Per riuscirci, infatti, sceglie termini ben precisi, frutto di un’analisi certosina, consapevole che ogni parola si trasformerà in una scheggia. Ed è proprio l’effetto che vuole ottenere, d’altronde: colpire la persona nel suo punto debole. Il viaggio delle parole senza cuore è lungo perché non finisce alle orecchie di ascolta. O agli occhi di chi legge (se parliamo di messaggi, lettere o mail). No.
Questo tipo di parole ha la capacità di scavare un solco profondo nell’anima del destinatario, nei suoi pensieri e nei suoi ricordi. Ha il potere di riaprire ferite e vecchi libri chiusi.
La convinzione di “buttare lì un parere”, pensando di dare solo un’opinione, senza preoccuparsi minimamente dell’altra persona, è alla base dei principali conflitti comunicativi moderni.
Ciò può avvenire tra chi si conosce bene (cosa che amplifica il dispiacere, perché distrugge il clima di fiducia presente in ogni relazione costruttiva) oppure tra estranei (pensiamo alle conversazioni sui social network, sui più svariati temi).
Espressioni infelici, prive di rispetto e sensibilità
Una recente campagna pubblicitaria, dedicata alla moda curvy (o per “taglie morbide”, come si dice), ha scatenato un susseguirsi di commenti offensivi sulla pagina Facebook di un celebre negozio online.
Tali commenti, ovviamente, erano rivolti alle modelle, criticate per la loro fisicità.
Non è la prima volta che accade e non penso sarà l’ultima. Nonostante i numerosi passi avanti, grazie anche a progetti di sensibilizzazione sulla bellezza della diversità, ritengo che il problema sia un altro.
“Brutto”, “grasso”, “negro”, “basso”, “zingaro”, sono termini infelici, pronunciati (o scritti) con disprezzo, rafforzati da una sottile cattiveria intenzionale e una totale mancanza di sensibilità. Non fermiamoci solo alla parola in sé, ma stiamo attenti a certe espressioni. Quando sentiamo dire: “tu non puoi capire perché non hai figli”, “tanto tu che problemi hai?”, pensiamo a quali conseguenze può avere una considerazione simile? Conosciamo il percorso di vita della persona a cui ci rivolgiamo? Sono solo piccoli esempi, ma contengono una grande verità: oggi parliamo troppo senza pensare. Senza capire che la nostra noncuranza comunicativa può sgretolare delicati equilibri faticosamente raggiunti.

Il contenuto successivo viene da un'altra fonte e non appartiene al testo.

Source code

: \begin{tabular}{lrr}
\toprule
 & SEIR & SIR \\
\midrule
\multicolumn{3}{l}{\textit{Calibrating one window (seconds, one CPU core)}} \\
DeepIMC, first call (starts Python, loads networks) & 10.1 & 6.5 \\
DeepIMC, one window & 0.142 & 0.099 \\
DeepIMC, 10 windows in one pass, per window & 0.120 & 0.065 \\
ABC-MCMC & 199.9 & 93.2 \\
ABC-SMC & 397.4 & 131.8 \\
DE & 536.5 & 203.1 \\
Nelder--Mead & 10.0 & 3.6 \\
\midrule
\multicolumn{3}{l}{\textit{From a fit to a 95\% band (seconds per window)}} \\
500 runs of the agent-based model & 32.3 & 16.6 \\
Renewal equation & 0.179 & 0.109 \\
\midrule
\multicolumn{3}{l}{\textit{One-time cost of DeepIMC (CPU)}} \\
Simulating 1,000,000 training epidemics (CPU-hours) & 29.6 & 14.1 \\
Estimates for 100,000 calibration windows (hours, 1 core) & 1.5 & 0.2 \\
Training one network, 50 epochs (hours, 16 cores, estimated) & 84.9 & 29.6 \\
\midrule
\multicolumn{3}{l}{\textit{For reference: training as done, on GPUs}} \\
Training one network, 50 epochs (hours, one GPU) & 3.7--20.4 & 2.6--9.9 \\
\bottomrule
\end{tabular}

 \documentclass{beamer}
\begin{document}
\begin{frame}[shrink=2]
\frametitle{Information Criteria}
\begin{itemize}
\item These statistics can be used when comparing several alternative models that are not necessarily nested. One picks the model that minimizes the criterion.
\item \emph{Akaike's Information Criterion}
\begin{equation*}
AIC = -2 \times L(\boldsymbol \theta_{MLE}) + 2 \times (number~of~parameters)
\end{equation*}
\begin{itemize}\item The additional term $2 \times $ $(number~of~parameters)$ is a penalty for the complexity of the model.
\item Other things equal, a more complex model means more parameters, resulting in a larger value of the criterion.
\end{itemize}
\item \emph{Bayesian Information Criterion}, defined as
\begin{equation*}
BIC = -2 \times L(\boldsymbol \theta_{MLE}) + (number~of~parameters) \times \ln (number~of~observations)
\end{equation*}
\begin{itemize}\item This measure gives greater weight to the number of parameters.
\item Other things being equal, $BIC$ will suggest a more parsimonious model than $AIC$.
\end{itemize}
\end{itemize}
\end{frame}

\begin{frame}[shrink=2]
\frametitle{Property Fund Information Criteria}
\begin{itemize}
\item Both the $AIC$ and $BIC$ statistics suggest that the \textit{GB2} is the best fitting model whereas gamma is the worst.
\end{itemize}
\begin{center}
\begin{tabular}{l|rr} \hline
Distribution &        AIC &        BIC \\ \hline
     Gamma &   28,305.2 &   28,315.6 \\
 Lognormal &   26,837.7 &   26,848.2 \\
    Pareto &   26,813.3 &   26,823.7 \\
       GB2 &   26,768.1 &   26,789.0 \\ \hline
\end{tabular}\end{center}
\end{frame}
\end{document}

Scegliere le parole giuste (con il cuore)
Le parole senza cuore nulla hanno in comune con le cosiddette “parole giuste”. Ma quali sono, alla fine, le parole giuste? A mio umilissimo parere, sono quelle che rispettano la dignità, il contesto di riferimento, quelle messe in fila con criterio e non per dare aria ai denti. Sono le parole pronunciate con sentimento, attenzione per la sensibilità dell’altro, per la sua diversità culturale e caratteriale.
Chi usa le parole giuste non ha bisogno di urlare: sa sempre cosa dire e come dirlo, sa farsi ascoltare, non ha pregiudizi e non offende. Le parole giuste, spesso, sono anche quelle che non diciamo, perché ci rendiamo conto che sarebbero superflue o fuori luogo. Le parole giuste sono quelle in cui un cuore c’è, eccome. Sarà per questo che il loro viaggio è breve? Credo proprio di sì.